Moskow bersedia membantu meredakan ketegangan di Mediterania timur tempat Siprus dan Yunani terlibat perselisihan dengan Turki mengenai hak maritim dan energi, kata Menteri Luar Negeri Rusia Sergei Lavrov pada Selasa.
“Rusia percaya bahwa eskalasi lebih lanjut tidak dapat diterima dan menyerukan semua pihak untuk menyelesaikan semua konflik secara eksklusif melalui dialog dan berdasarkan hukum internasional,” kata Lavrov.
“Kami siap memberikan bantuan dalam menyiapkan dialog ini jika para pihak memintanya.”
Ketegangan meningkat terkait aktivitas pengeboran maritim Turki, yang menurut Siprus dan sekutunya Yunani melanggar kedaulatan mereka.
Turki serta Yunani, Siprus, Perancis dan Italia baru-baru ini menggelar latihan militer, sehingga menimbulkan kekhawatiran bahwa pertempuran tersebut secara tidak sengaja dapat menyebabkan konflik.
Lavrov berada di Nicosia dan bertemu Presiden Nicos Anastasiades untuk merayakan 60 tahun kemerdekaan Siprus dan hubungan bilateral dengan Rusia.

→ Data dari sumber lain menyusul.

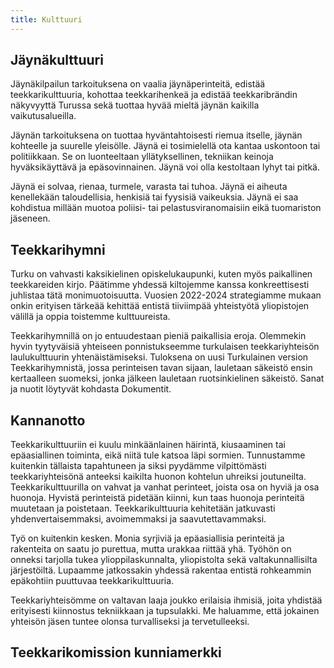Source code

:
 ```yaml
---
title: Kulttuuri
---
```


## Jäynäkulttuuri

Jäynäkilpailun tarkoituksena on vaalia jäynäperinteitä, edistää teekkarikulttuuria, kohottaa teekkarihenkeä ja edistää teekkaribrändin näkyvyyttä Turussa sekä tuottaa hyvää mieltä jäynän kaikilla vaikutusalueilla.

Jäynän tarkoituksena on tuottaa hyväntahtoisesti riemua itselle, jäynän kohteelle ja suurelle yleisölle. Jäynä ei tosimielellä ota kantaa uskontoon tai politiikkaan. Se on luonteeltaan yllätyksellinen, tekniikan keinoja hyväksikäyttävä ja epäsovinnainen. Jäynä voi olla kestoltaan lyhyt tai pitkä.

Jäynä ei solvaa, rienaa, turmele, varasta tai tuhoa. Jäynä ei aiheuta kenellekään taloudellisia, henkisiä tai fyysisiä vaikeuksia. Jäynä ei saa kohdistua millään muotoa poliisi- tai pelastusviranomaisiin eikä tuomariston jäseneen.

## Teekkarihymni

Turku on vahvasti kaksikielinen opiskelukaupunki, kuten myös paikallinen teekkareiden kirjo. Päätimme yhdessä kiltojemme kanssa konkreettisesti juhlistaa tätä monimuotoisuutta. Vuosien 2022-2024 strategiamme mukaan onkin erityisen tärkeää kehittää entistä tiiviimpää yhteistyötä yliopistojen välillä ja oppia toistemme kulttuureista.

Teekkarihymnillä on jo entuudestaan pieniä paikallisia eroja. Olemmekin hyvin tyytyväisiä yhteiseen ponnistukseemme turkulaisen teekkariyhteisön laulukulttuurin yhtenäistämiseksi. Tuloksena on uusi Turkulainen version Teekkarihymnistä, jossa perinteisen tavan sijaan, lauletaan säkeistö ensin kertaalleen suomeksi, jonka jälkeen lauletaan ruotsinkielinen säkeistö. Sanat ja nuotit löytyvät kohdasta Dokumentit.

## Kannanotto

Teekkarikulttuuriin ei kuulu minkäänlainen häirintä, kiusaaminen tai epäasiallinen toiminta, eikä niitä tule katsoa läpi sormien. Tunnustamme kuitenkin tällaista tapahtuneen ja siksi pyydämme vilpittömästi teekkariyhteisönä anteeksi kaikilta huonon kohtelun uhreiksi joutuneilta. Teekkarikulttuurilla on vahvat ja vanhat perinteet, joista osa on hyviä ja osa huonoja. Hyvistä perinteistä pidetään kiinni, kun taas huonoja perinteitä muutetaan ja poistetaan. Teekkarikulttuuria kehitetään jatkuvasti yhdenvertaisemmaksi, avoimemmaksi ja saavutettavammaksi.

Työ on kuitenkin kesken. Monia syrjiviä ja epäasiallisia perinteitä ja rakenteita on saatu jo purettua, mutta urakkaa riittää yhä. Työhön on onneksi tarjolla tukea ylioppilaskunnalta, yliopistolta sekä valtakunnallisilta järjestöiltä. Lupaamme jatkossakin yhdessä rakentaa entistä rohkeammin epäkohtiin puuttuvaa teekkarikulttuuria.

Teekkariyhteisömme on valtavan laaja joukko erilaisia ihmisiä, joita yhdistää erityisesti kiinnostus tekniikkaan ja tupsulakki. Me haluamme, että jokainen yhteisön jäsen tuntee olonsa turvalliseksi ja tervetulleeksi.

## Teekkarikomission kunniamerkki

Namun diplomat terkemuka Rusia juga mengambil kesempatan untuk mengamati pengaruh AS di wilayah tersebut, dan menyebutnya sebagai “orang luar”.
“Ada masalah lain yang menjadi perhatian kami mengenai situasi di Mediterania timur… seperti Amerika Serikat yang berusaha menciptakan garis (pemisahan) dan berkontribusi terhadap konflik dibandingkan solusi damai,” kata Lavrov.
“Ini adalah fakta yang sangat menyedihkan, karena di Mediterania timur, diperlukan pendekatan lain, cara-cara damai untuk memajukan kepentingan.”
Meskipun Lavrov tidak menjelaskan lebih lanjut, komentar tersebut muncul setelah Washington mencabut sebagian embargo senjata yang telah berlangsung selama 33 tahun terhadap Siprus.
Hal ini merupakan bagian dari kemitraan yang lebih luas untuk mendorong hubungan energi dan keamanan yang lebih erat antara Washington dan Siprus, Yunani dan Israel.
Dalam wawancara dengan AFP pekan lalu, Anastasiades memuji langkah “positif” Amerika Serikat yang mengizinkan penjualan peralatan militer tidak mematikan.
Namun, ia menolak permintaan Duta Besar AS Judith Garber untuk menolak akses kapal militer Rusia ke pelabuhan Siprus untuk bahan bakar dan layanan lainnya.
Sebagai negara kecil yang masih berada di bawah pendudukan, Siprus harus menjaga “hubungan baik dengan semua anggota tetap Dewan Keamanan PBB”, tegasnya.
Kunjungan kapal militer semacam itu “selalu diterima selama mereka tidak menggunakan pelabuhan kita untuk menyerang tetangga kita,” katanya.
Siprus telah terpecah sejak tahun 1974, ketika Turki merebut sepertiga wilayah utaranya sebagai tanggapan atas kudeta yang direkayasa oleh junta militer yang saat itu berkuasa di Athena dan berupaya menyatukan pulau itu dengan Yunani.
Bagian yang memisahkan diri mendeklarasikan dirinya sebagai Republik Turki Siprus Utara, namun hanya diakui oleh Ankara. Perundingan yang terhenti selama beberapa dekade, sebagian besar di bawah perlindungan PBB, gagal menghasilkan rekonsiliasi.